LoRA fine-tuning

What’s LoRA

Since the era of LLM(large language model) arrived, fine-tuning LLM has become a challenge because the LLM models are extremely large, making it difficult to perform full fine-tuning. There are mainly two approaches: freeze the entire LLM and perform prompt tuning or In-context Learning; freeze the entire LLM but inserting trainable modules. Today, I will introduce the LoRA(Low-Rank Adaptation), which corresponds to the latter technical approach. This is a work proposed by the Microsoft team¹

The idea behind LoRA is quite simple. If you are familiar with deep learning, you should know that the parameters are updated by the gradient descent. Let’s consider a weight matrix $\mathbf W_0\in\mathcal{R}^{d\times d}$(the subscript 0 here means it’s the initial value), we can use $\Delta \mathbf W$ to denote the relative change to the initial value when it has been trained. After training, the parameters of this matrix will be

$$\mathbf W_0+\Delta \mathbf W$$

The problem that LoRA aims to solve is whether it is possible to determine the $\Delta \mathbf W$ without altering $\mathbf W_0$ and with minimal computation cost. This is achievable because researchers have found that the intrinsic rank of a learned LLM model is low. Therefore, the authors hypothesize that the weight change($\Delta \mathbf W$) during model adaption also has a low intrinsic rank, which allows us to perform a low-rank decomposition of $\Delta\mathbf W$. Experimental results have shown that this assumption holds, and LoRA fine-tuning achieves promising results¹. The low-rank decomposition is as follows

$$\Delta \mathbf W=\mathbf B\mathbf A$$

where $\mathbf B\in\mathcal{R}^{d\times r}$，$\mathbf A\in\mathcal{R}^{r\times d}$, the matrix $\mathbf B$ is initialized with zero and the matrix $\mathbf A$ is initialized with a random Gaussian. This ensures that at the beginning of training, the LoRA module has no impact on the original model.

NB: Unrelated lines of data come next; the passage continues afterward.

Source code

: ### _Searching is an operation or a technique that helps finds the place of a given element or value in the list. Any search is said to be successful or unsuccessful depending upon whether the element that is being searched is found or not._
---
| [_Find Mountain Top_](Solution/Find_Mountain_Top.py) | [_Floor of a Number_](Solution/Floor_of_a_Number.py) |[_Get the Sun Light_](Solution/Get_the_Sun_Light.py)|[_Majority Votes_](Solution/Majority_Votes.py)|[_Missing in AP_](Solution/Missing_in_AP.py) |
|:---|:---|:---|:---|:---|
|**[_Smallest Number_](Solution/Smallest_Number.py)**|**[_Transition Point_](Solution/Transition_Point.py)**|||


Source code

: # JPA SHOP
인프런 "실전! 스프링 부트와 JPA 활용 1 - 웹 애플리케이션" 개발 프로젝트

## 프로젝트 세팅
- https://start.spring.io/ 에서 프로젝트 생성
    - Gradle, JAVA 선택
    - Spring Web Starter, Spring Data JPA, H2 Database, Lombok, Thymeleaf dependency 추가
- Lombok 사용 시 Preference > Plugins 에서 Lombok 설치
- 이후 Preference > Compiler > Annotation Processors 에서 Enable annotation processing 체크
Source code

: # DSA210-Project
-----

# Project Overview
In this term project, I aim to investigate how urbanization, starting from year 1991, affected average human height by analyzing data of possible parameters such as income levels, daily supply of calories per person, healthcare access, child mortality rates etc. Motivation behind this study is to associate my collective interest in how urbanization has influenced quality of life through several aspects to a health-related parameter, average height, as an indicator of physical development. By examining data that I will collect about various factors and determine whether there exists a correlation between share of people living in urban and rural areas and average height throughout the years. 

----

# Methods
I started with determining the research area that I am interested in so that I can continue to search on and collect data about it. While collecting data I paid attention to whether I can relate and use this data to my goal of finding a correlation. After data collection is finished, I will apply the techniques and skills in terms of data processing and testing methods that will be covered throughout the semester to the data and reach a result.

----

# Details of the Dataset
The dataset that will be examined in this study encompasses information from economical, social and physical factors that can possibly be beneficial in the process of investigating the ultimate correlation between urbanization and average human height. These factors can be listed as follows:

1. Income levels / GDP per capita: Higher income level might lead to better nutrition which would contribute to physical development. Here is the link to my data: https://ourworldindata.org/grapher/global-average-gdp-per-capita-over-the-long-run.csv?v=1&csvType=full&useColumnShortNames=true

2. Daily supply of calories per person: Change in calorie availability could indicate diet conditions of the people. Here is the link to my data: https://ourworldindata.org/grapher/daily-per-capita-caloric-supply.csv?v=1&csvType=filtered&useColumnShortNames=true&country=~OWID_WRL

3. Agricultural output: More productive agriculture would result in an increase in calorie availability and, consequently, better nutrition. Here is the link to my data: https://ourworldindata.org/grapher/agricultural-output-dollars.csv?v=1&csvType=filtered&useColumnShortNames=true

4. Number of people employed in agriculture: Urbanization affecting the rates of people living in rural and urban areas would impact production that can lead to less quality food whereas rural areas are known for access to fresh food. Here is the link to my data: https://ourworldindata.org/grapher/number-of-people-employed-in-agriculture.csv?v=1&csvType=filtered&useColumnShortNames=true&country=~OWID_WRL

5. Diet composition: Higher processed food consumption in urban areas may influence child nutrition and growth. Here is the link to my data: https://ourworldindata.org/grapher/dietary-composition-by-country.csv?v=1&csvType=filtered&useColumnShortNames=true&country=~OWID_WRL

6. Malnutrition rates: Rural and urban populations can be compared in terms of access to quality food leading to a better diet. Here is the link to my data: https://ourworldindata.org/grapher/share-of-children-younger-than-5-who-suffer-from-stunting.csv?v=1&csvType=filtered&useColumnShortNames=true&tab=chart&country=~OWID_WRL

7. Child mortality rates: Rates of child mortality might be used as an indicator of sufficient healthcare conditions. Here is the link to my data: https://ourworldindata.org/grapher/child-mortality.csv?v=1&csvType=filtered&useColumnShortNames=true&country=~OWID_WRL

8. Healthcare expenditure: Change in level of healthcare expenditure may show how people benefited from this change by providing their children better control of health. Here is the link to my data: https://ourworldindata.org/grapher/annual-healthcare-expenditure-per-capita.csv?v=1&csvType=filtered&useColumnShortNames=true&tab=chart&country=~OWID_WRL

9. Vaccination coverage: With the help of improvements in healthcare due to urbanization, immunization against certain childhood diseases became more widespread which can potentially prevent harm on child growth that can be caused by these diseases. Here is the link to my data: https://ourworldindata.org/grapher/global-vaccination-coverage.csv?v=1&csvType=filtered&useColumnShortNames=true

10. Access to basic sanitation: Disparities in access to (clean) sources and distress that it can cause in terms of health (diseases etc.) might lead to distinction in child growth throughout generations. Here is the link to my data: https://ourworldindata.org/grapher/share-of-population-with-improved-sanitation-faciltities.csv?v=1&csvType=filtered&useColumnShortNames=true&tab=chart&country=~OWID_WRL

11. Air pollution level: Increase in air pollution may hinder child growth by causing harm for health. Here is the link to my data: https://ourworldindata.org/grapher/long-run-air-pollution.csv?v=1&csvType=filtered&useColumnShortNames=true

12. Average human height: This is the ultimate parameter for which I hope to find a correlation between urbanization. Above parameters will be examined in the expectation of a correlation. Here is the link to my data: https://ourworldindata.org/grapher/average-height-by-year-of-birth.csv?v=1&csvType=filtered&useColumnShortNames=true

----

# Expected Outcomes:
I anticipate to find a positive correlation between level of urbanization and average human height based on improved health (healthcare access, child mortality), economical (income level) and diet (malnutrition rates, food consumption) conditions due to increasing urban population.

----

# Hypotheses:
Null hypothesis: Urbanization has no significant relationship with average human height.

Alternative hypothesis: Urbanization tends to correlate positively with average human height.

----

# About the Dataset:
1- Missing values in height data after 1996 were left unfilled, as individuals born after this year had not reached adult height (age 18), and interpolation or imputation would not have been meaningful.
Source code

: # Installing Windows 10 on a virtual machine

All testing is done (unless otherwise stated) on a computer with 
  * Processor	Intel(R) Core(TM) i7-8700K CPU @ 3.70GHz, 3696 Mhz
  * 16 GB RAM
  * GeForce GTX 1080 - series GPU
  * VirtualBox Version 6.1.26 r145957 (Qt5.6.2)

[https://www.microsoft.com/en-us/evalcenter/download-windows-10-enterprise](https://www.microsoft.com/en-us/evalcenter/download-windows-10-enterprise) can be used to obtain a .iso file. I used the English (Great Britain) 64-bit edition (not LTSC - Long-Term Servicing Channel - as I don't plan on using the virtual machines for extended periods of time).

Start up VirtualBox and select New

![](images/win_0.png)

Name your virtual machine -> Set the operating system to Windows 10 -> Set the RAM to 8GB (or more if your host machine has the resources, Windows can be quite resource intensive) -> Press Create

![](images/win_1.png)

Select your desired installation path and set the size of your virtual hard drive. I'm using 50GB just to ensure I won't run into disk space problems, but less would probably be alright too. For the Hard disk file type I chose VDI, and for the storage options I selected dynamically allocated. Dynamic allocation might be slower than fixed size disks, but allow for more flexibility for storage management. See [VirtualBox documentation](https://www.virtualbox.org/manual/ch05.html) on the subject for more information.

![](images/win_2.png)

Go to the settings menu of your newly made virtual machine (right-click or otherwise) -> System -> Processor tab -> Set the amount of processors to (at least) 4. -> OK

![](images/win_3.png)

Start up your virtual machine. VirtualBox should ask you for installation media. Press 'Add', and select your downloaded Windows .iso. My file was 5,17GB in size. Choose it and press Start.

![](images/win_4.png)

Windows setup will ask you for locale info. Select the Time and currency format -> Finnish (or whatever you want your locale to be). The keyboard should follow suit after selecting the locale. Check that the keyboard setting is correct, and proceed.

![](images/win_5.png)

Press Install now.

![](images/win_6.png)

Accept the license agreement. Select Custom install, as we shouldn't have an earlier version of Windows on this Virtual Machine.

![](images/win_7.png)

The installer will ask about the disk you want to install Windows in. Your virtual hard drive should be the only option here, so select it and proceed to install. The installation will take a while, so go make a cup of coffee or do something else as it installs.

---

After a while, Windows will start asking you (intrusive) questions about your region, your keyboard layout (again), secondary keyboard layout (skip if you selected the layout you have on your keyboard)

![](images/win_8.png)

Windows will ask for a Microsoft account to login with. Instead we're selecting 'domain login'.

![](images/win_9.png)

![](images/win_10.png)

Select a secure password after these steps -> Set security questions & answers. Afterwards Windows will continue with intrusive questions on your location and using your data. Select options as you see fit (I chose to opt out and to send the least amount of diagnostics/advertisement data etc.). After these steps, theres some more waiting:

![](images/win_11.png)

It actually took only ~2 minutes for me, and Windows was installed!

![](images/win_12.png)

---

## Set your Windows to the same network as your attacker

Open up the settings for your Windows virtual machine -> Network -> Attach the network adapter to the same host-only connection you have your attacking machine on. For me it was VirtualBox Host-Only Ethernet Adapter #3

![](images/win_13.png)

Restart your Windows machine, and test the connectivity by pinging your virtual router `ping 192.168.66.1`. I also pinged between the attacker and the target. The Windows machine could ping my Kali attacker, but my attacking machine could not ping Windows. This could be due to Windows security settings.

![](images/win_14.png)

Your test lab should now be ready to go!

If the input is $\mathbf x$, then the computation will be

$$\mathbf W_0\mathbf x+\frac{\alpha}{r}\Delta \mathbf W\mathbf x=\mathbf W_0\mathbf x+\frac{\alpha}{r}\mathbf B\mathbf A\mathbf x$$

The $\alpha$ here is a scaling factor, and $r$ is the value of low-rank

During training, only $\mathbf B$ and $\mathbf A$ are updated by the gradient descent. During inference, we can combine $\mathbf W_0$ with $\mathbf B\mathbf A$ just like the LoRA module does not exist. It is a significant advantage of LoRA: it does not introduce inference latency👍

Additionally, we can calculate the change in the number of learnable parameters when using LoRA.

$$ (\mathbf W_0+\frac{\alpha}{r}\Delta\mathbf W)\mathbf x=\mathbf W_0\mathbf x+\frac{\alpha}{r}\Delta \mathbf W\mathbf x=\mathbf W_0\mathbf x+\frac{\alpha}{r}\mathbf B\mathbf A\mathbf x $$

The learnable parameters we need to train are significantly reduced because $r«d$, which makes LoRA a parameter-efficient fine-tuning method. 👍

Two questions remaining - where should LoRA be applied in the transformer architecture? what is the optimal value for r?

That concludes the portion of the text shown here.